彼の脳内では、彼の言う、“好きな食べ物”について駆け巡っていた
あの桜色の唇は甘いだろう、あの柔らかな胸はきっとマシュマロのようで、少し骨ばっている肩も、わき腹も、骨に沿って舐めてやれば甘い声を上げてくれる。薄い腹だが、俺みたいに筋肉質じゃなくてよかったと心底思う。細い腰は反った状態もそそる、あの細さが強調されてな。脚も綺麗な筋肉がついててほっそりしてるが白くて柔らかい、立体機動装置のベルトの痕がついているのを見た時は思わず噛みつこうかと思ったくらいだ…くそ、ベルトの痕じゃなくて俺の痕を残していっそのこと名前の恥ずかしいところまで貪ってしまえれば本望なんだg
「…おれ、なんだか聞いちゃいけないことを聞いたような気がします」
「…あ、あぁ…そうだ、な…」
「ここに副兵長が居なくてよかったわ…」
「ぶはー、重いねー、愛が」
駆け巡るリヴァイの脳内妄想を止めることのできない彼らは、一歩どころか数歩引いたところで彼の妄想が終わるのを待っているのだが、なかなか終わる気配を見せない。

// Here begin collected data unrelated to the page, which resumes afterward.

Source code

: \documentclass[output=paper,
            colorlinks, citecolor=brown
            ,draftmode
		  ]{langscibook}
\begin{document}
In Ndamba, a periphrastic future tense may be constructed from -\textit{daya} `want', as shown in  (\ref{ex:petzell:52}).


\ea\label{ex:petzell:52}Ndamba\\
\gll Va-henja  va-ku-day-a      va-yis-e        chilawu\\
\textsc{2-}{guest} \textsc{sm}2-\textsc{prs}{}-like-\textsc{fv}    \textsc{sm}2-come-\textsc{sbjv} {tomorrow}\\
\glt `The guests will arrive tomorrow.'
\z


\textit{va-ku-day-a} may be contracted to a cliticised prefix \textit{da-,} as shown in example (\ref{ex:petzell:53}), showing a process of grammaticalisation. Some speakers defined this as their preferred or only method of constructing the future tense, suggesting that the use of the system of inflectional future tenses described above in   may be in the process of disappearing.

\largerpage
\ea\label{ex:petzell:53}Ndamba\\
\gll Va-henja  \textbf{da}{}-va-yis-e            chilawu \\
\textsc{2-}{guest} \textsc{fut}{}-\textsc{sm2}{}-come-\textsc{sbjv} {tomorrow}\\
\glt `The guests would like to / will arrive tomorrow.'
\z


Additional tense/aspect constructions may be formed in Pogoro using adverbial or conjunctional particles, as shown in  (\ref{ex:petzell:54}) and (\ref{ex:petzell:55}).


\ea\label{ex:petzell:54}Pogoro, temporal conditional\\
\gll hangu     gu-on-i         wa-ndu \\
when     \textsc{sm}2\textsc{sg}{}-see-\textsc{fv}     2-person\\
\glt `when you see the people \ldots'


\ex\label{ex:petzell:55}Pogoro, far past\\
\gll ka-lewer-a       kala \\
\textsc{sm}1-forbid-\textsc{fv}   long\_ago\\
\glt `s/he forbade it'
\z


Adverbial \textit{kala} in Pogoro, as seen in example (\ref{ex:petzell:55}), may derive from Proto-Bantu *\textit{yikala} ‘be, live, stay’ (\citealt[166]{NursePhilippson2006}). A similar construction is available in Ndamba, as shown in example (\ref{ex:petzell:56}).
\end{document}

一体いつまで続くんだろう…と遠い目をし始めた頃、がちゃり、と談話室の扉が開いて、エルヴィンと共に名前の姿が現れた。
『?、どうかしました?』
「あー…い「遅かったな名前」切り替え早っ!!」
『すみません、エルヴィンさんと一緒に好きな食べ物考えてたんです』
一緒に出すからとエルヴィンからアンケート用紙を受け取った名前は、それをハンジに渡す。
エルヴィンはビーフシチュー、名前はクリームシチューとどこか似通ったような回答に小さく笑ったハンジが視線を上げた視界に映ったのは。
「名前…俺の好きな食べ物は名前なんだ」
『ふふ、リヴァイさんも冗談を言うんですね。私は食べられませんよ?』
「いや、そういう意味じゃなくてだな…まぁいい、これから実践d「「「うおおおおお!!」」」…ほぉ…」
俺の言葉を遮るとはいい度胸だ…そう言えば演習場が開いてたなあ…ちょうどいい、全員纏めて相手してやろう
まるで巨人の項を削ぐような目で自身の言葉を遮った彼らを見たリヴァイは、有無を言わさぬ威圧感を放ちつつ、談話室を後にする。
無論、彼らが逃れることは出来なかった。
食べちゃうぞが冗談に聞こえません
(これから書類整理なのに…)
((副兵長…もしかして兵長の言いたいことに全く気付いて無い?))
((名前が気づいていたらある意味奇跡だな))
((気づかなくていいんじゃない?リヴァイの変態がエスカレートしそうだし))
(((確かに…)))
(?)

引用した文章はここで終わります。